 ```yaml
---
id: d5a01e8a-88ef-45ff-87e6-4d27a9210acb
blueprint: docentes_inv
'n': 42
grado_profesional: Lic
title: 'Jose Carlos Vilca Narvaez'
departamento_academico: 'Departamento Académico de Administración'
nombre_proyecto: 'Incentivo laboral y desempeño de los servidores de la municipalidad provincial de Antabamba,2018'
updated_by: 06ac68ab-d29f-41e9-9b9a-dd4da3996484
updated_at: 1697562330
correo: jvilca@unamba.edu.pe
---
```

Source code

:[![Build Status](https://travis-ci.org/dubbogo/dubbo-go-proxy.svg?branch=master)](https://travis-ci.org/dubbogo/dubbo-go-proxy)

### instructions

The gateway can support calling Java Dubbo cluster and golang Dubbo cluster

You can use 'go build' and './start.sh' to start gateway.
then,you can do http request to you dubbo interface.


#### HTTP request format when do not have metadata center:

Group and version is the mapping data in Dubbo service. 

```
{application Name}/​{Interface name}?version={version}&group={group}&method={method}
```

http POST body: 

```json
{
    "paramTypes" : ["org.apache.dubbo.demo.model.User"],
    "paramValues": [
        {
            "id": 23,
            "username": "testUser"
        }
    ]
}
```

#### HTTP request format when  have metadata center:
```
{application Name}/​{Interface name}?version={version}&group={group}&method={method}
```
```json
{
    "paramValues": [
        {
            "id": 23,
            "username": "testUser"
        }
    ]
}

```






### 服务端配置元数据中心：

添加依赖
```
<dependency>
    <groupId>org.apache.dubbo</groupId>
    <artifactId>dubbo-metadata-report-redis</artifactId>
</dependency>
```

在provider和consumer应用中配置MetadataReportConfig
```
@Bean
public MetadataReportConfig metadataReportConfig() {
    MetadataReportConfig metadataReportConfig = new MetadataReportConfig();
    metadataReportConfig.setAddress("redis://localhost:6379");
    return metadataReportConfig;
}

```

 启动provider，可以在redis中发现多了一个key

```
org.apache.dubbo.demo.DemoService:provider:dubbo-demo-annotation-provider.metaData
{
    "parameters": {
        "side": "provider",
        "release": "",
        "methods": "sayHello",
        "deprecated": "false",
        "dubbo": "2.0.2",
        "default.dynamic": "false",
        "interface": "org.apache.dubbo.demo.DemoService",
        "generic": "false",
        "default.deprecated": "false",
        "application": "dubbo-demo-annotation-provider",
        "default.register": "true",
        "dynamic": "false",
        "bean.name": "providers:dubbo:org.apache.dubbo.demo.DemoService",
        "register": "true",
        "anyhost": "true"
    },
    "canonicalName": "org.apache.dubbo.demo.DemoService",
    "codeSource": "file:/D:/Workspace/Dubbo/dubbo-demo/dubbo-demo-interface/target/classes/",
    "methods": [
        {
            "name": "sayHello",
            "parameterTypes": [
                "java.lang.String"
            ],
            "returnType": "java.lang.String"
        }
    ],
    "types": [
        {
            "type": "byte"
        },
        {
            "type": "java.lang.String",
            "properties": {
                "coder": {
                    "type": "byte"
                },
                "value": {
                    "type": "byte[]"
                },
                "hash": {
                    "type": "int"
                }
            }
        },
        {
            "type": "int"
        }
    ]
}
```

──────────

• How to complete this task:
Working from the material above, reproduce it in full and unchanged.

• Solution to this exercise:
 ```yaml
---
id: d5a01e8a-88ef-45ff-87e6-4d27a9210acb
blueprint: docentes_inv
'n': 42
grado_profesional: Lic
title: 'Jose Carlos Vilca Narvaez'
departamento_academico: 'Departamento Académico de Administración'
nombre_proyecto: 'Incentivo laboral y desempeño de los servidores de la municipalidad provincial de Antabamba,2018'
updated_by: 06ac68ab-d29f-41e9-9b9a-dd4da3996484
updated_at: 1697562330
correo: jvilca@unamba.edu.pe
---
```

Source code

:[![Build Status](https://travis-ci.org/dubbogo/dubbo-go-proxy.svg?branch=master)](https://travis-ci.org/dubbogo/dubbo-go-proxy)

### instructions

The gateway can support calling Java Dubbo cluster and golang Dubbo cluster

You can use 'go build' and './start.sh' to start gateway.
then,you can do http request to you dubbo interface.


#### HTTP request format when do not have metadata center:

Group and version is the mapping data in Dubbo service. 

```
{application Name}/​{Interface name}?version={version}&group={group}&method={method}
```

http POST body: 

```json
{
    "paramTypes" : ["org.apache.dubbo.demo.model.User"],
    "paramValues": [
        {
            "id": 23,
            "username": "testUser"
        }
    ]
}
```

#### HTTP request format when  have metadata center:
```
{application Name}/​{Interface name}?version={version}&group={group}&method={method}
```
```json
{
    "paramValues": [
        {
            "id": 23,
            "username": "testUser"
        }
    ]
}

```






### 服务端配置元数据中心：

添加依赖
```
<dependency>
    <groupId>org.apache.dubbo</groupId>
    <artifactId>dubbo-metadata-report-redis</artifactId>
</dependency>
```

在provider和consumer应用中配置MetadataReportConfig
```
@Bean
public MetadataReportConfig metadataReportConfig() {
    MetadataReportConfig metadataReportConfig = new MetadataReportConfig();
    metadataReportConfig.setAddress("redis://localhost:6379");
    return metadataReportConfig;
}

```

 启动provider，可以在redis中发现多了一个key

```
org.apache.dubbo.demo.DemoService:provider:dubbo-demo-annotation-provider.metaData
{
    "parameters": {
        "side": "provider",
        "release": "",
        "methods": "sayHello",
        "deprecated": "false",
        "dubbo": "2.0.2",
        "default.dynamic": "false",
        "interface": "org.apache.dubbo.demo.DemoService",
        "generic": "false",
        "default.deprecated": "false",
        "application": "dubbo-demo-annotation-provider",
        "default.register": "true",
        "dynamic": "false",
        "bean.name": "providers:dubbo:org.apache.dubbo.demo.DemoService",
        "register": "true",
        "anyhost": "true"
    },
    "canonicalName": "org.apache.dubbo.demo.DemoService",
    "codeSource": "file:/D:/Workspace/Dubbo/dubbo-demo/dubbo-demo-interface/target/classes/",
    "methods": [
        {
            "name": "sayHello",
            "parameterTypes": [
                "java.lang.String"
            ],
            "returnType": "java.lang.String"
        }
    ],
    "types": [
        {
            "type": "byte"
        },
        {
            "type": "java.lang.String",
            "properties": {
                "coder": {
                    "type": "byte"
                },
                "value": {
                    "type": "byte[]"
                },
                "hash": {
                    "type": "int"
                }
            }
        },
        {
            "type": "int"
        }
    ]
}
```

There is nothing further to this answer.